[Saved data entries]
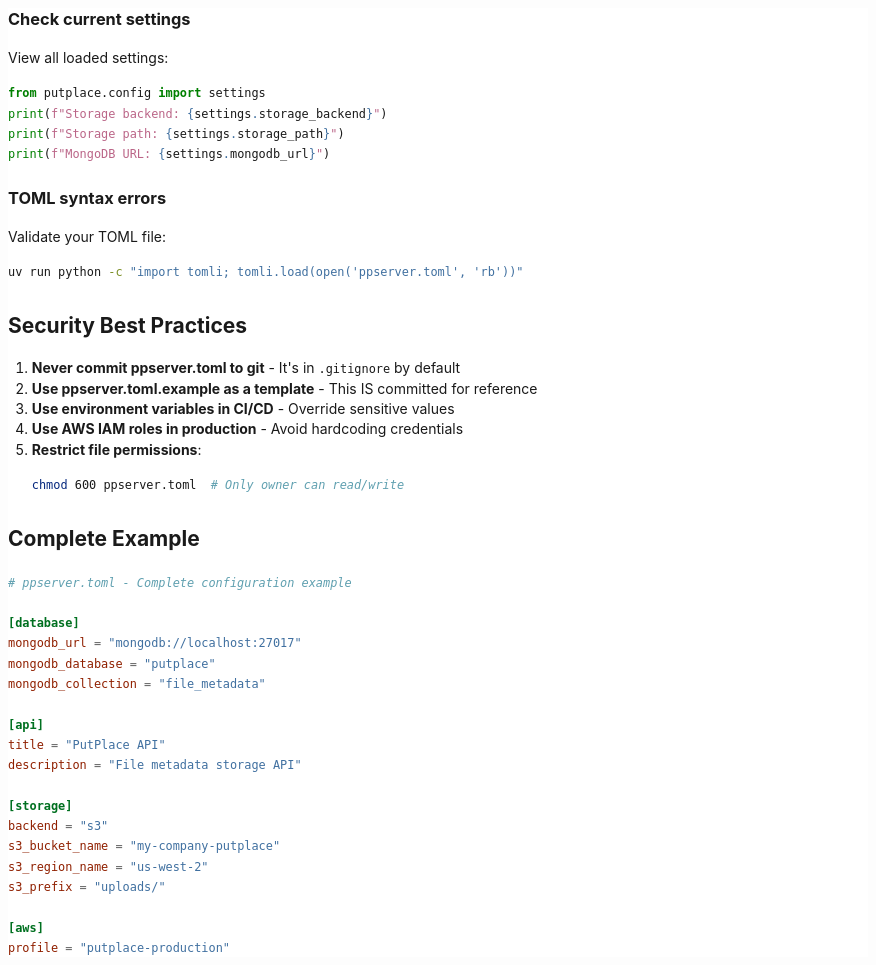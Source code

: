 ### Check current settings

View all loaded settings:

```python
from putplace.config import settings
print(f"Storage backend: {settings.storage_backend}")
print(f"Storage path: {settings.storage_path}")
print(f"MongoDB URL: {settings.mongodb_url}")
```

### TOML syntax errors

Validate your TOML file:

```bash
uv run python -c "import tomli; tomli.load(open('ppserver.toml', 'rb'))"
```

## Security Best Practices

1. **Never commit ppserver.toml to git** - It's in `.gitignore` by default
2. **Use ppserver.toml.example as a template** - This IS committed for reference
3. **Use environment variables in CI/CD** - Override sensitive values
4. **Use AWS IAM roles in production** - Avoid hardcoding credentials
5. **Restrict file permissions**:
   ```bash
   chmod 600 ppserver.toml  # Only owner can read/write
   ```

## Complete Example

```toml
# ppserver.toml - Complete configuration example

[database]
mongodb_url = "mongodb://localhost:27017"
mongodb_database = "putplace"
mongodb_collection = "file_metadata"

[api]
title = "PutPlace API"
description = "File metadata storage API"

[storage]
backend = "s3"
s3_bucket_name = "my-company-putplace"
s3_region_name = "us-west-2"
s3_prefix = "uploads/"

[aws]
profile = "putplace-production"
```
* * *
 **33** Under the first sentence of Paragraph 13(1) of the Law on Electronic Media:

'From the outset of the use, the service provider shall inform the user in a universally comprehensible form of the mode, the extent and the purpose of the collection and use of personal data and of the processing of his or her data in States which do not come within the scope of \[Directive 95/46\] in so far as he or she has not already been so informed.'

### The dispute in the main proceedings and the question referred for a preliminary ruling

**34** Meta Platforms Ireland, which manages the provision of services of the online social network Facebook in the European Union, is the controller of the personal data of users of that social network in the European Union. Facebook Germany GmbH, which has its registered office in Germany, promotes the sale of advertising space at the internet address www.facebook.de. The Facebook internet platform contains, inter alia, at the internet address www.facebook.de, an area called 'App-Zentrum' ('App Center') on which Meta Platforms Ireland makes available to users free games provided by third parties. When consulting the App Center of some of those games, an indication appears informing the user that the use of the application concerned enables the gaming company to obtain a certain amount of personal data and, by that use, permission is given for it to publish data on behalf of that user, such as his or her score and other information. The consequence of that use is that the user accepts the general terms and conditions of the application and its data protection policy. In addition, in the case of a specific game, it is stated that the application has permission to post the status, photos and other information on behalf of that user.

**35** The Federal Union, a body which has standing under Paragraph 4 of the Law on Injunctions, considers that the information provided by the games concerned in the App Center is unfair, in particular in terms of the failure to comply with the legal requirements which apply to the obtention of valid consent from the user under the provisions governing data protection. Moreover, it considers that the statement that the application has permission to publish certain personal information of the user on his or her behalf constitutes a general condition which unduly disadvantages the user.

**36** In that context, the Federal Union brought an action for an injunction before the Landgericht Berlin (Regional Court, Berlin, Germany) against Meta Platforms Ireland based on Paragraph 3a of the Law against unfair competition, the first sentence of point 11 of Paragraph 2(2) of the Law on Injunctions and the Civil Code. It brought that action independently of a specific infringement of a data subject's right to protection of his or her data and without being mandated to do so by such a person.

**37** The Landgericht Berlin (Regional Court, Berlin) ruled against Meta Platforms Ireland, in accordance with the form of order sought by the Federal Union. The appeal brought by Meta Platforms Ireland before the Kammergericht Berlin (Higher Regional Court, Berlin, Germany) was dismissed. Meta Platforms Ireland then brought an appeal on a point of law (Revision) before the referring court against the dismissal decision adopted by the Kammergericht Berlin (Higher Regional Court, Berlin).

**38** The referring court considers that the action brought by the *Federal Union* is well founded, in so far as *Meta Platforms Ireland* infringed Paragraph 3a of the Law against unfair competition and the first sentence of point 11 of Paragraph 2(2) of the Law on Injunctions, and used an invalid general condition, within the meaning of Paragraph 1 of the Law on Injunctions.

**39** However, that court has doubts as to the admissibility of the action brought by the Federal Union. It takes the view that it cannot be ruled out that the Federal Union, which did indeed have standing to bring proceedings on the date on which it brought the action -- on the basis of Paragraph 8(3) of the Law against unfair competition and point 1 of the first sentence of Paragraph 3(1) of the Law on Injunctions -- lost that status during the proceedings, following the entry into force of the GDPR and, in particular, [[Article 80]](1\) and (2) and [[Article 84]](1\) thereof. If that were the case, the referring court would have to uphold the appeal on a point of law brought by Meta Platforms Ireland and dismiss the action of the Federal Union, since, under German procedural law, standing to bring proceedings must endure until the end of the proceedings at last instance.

-- AIM OF THE TASK --
From the data above, copy each line that has the string "production".

-- ANSWER TO THIS PROBLEM --
4. **Use AWS IAM roles in production** - Avoid hardcoding credentials
profile = "putplace-production"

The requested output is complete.